Things I wish I’d known about Greek ferries

greek ferry santorini

Thinking about visiting one of Greece’s gorgeous islands? (Santorini is a stunner.) You’ll probably be taking the ferry, since finding good deals on Greece flights is tough, in which case there are a few things you should know…

Greek ferries are frequently late

Do not be surprised if your ferry doesn’t show up until an hour after it’s supposed to depart. And obviously this only compounds as the day wears on – a late ferry in the morning has a domino effect.

I would recommend leaving plenty of leeway if you have, say, a flight to catch soon after. There’s nothing like the eruption of a boatload of people sprinting from the port to the train station in a desperate bid to make the last subway back to Athens for the night.

Sometimes the schedules are horrendous

I did a double take when I saw that an 8am arrival on Santorini necessitated a 1am departure from Athens. Super early or super late departures are inconvenient, to say the least. Book early to make sure the best ferry seats aren’t sold out.

Delicate stomachs, watch out

Perhaps like me, you get motion sick on cars, buses, and ferries (though for some reason trains never pose a problem for me). A friend recommended we take the slower Blue Star ferries as I get seasick.

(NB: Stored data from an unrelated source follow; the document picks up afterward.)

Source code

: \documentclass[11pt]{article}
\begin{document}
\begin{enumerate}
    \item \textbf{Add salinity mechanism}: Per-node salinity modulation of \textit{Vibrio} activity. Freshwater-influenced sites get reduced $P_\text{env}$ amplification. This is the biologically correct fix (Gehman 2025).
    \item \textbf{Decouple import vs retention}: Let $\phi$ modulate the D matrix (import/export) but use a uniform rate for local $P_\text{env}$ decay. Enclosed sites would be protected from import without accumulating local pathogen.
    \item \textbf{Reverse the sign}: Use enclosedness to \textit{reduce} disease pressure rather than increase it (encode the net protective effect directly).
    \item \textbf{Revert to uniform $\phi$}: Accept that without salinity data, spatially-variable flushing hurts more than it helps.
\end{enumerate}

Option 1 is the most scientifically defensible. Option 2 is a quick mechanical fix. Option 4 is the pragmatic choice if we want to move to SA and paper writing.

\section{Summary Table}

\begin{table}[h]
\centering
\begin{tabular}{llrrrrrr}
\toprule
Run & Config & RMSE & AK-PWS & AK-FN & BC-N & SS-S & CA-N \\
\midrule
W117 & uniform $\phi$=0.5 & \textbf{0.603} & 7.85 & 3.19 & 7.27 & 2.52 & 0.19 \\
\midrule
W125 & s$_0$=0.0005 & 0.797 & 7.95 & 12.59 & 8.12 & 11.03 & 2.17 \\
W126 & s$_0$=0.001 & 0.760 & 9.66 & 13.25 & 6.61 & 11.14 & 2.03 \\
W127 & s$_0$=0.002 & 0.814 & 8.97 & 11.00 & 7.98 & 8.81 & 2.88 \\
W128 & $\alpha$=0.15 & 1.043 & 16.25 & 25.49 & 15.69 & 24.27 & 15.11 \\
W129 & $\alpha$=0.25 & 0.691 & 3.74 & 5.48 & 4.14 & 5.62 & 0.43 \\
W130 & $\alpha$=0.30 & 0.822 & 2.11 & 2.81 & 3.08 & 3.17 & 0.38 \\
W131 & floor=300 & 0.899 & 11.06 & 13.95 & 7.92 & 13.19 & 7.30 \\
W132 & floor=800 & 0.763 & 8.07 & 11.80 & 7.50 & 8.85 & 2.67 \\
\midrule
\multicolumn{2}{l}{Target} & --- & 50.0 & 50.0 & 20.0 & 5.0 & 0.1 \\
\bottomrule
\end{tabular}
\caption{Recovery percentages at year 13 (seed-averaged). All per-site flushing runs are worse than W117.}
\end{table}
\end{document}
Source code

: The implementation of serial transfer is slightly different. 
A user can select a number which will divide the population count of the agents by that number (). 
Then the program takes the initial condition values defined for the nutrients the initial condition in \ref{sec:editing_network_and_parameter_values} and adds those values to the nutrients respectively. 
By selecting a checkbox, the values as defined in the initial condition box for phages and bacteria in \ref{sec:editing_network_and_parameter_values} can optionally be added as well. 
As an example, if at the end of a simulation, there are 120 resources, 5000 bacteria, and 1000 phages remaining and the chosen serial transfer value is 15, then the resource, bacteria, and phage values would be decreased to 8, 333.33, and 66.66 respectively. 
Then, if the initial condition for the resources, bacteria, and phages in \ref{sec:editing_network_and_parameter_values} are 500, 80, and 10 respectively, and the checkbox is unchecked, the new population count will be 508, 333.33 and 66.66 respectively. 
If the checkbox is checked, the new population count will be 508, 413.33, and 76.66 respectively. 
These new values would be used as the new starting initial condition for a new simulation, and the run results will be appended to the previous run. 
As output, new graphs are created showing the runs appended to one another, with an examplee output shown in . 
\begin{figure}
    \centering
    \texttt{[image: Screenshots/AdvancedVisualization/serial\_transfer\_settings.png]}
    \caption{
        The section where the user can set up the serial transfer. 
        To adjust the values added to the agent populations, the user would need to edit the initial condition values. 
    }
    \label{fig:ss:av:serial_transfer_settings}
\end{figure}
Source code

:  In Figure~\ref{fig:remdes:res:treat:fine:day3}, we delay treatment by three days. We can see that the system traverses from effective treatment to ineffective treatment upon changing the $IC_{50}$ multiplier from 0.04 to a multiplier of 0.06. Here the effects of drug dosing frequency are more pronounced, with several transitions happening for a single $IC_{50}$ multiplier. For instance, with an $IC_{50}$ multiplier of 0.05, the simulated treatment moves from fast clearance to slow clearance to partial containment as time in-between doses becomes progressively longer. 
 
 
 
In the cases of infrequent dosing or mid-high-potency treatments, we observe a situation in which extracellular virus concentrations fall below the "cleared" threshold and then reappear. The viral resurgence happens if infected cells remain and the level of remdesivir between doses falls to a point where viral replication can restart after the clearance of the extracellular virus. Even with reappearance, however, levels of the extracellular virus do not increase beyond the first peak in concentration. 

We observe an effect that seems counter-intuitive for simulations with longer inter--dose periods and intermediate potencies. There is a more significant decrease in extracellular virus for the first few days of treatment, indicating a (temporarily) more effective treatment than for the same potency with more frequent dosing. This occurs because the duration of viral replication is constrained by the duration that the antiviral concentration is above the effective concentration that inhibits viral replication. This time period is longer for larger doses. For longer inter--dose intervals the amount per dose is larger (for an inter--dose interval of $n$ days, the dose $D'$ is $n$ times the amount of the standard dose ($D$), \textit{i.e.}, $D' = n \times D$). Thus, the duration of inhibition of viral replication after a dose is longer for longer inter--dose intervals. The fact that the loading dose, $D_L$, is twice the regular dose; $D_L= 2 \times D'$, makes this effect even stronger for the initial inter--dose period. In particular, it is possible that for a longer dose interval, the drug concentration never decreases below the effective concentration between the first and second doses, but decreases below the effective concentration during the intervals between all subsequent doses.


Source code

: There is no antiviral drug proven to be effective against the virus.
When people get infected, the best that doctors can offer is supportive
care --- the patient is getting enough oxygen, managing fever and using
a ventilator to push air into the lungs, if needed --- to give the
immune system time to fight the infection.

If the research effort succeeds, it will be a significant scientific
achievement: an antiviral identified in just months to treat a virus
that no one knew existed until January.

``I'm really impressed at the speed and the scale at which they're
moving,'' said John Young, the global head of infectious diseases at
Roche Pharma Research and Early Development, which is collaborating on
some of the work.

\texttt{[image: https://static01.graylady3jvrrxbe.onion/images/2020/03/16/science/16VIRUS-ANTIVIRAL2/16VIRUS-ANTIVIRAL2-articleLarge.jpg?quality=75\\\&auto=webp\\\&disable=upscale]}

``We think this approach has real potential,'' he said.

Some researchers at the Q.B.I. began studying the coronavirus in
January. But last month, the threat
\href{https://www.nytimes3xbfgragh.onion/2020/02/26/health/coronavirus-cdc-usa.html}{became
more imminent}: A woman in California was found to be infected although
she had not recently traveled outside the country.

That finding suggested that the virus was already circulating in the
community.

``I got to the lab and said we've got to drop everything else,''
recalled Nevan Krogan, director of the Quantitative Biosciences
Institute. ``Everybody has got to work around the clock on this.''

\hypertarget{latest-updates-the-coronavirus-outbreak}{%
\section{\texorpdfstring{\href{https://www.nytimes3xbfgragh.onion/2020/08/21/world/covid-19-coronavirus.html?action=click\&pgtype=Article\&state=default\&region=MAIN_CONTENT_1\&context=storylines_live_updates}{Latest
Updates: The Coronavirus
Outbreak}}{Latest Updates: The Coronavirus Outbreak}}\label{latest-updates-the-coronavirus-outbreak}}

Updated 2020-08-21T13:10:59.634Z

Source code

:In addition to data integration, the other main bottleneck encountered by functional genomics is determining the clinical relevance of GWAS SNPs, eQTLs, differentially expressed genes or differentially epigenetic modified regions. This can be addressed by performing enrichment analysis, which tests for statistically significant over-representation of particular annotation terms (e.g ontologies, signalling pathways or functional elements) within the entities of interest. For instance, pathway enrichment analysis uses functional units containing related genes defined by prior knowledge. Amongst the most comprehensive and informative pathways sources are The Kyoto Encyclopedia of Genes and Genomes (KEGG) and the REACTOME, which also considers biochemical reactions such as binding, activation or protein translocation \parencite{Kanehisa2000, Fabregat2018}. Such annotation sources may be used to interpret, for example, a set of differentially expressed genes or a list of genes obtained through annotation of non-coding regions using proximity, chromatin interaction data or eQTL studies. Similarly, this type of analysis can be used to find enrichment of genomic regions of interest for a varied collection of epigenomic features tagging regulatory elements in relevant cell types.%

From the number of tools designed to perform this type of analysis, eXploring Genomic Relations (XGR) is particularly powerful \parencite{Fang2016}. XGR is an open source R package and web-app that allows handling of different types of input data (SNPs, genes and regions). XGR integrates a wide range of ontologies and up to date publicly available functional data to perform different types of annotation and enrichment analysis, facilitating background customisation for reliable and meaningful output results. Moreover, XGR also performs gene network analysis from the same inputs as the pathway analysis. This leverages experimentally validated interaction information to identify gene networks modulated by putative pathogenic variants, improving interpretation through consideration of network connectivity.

Bonus: they’re also the cheapest Greek ferry line.

But due to my own procrastination, we ended up buying tickets for one fast and expensive ferry to Santorini, and one slow, cheap ferry back to Athens. To be honest, although the turbulence was definitely less noticeable than on the faster Hellenic Seaways ferry, I didn’t feel all that much less sick (how’s that for terrible English?) and the trip took twice as long.

But at least the ferries are comfortable

Indoor arcade? Multiple restaurant options? Escalator onboard? It’s all part of the package at Blue Star. Choose from the wicker-type chairs outdoors on the deck (there are also some padded bench seats) though you’ll have to contend with the smokers, or an indoor cabin, with couches and padded chairs, little tables, power points and communal TVs.

With that done and dusted, and last year’s seasickness still fresh in my memory, I can officially say long distance sea travel is not for me, even though Greek ferries far exceeded my expectations for comfort.

What’s the longest ferry ride you’ve ever taken?


5 thoughts on “Things I wish I’d known about Greek ferries

  • Reply Mrs. Pop @ Planting Our Pennies August 28, 2013 at 11:49

    Oh I had forgotten about the ferry rides! We did the cheap ferries many about a decade ago (oh jeez I feel old!) in college. Had to take the ferry back to Athens a day early to make sure we didn’t miss our train, and I do remember the ride being pretty long and bumpy. Though the rest of the trip had been that way as well on older trains through the Greek countryside and other even rougher terrain. But boy was it beautiful!

  • Reply krantcents August 28, 2013 at 12:29

    The one from Staten Island to NYC. It seemed like it took forever!

  • Reply Michelle August 28, 2013 at 14:17

    I’ve only taken the ferry from NYC to Staten Island. It was actually pretty fast and easy! Maybe we caught it on a good day? I can’t wait to take the Ferry in Greece or one in Scandinavia!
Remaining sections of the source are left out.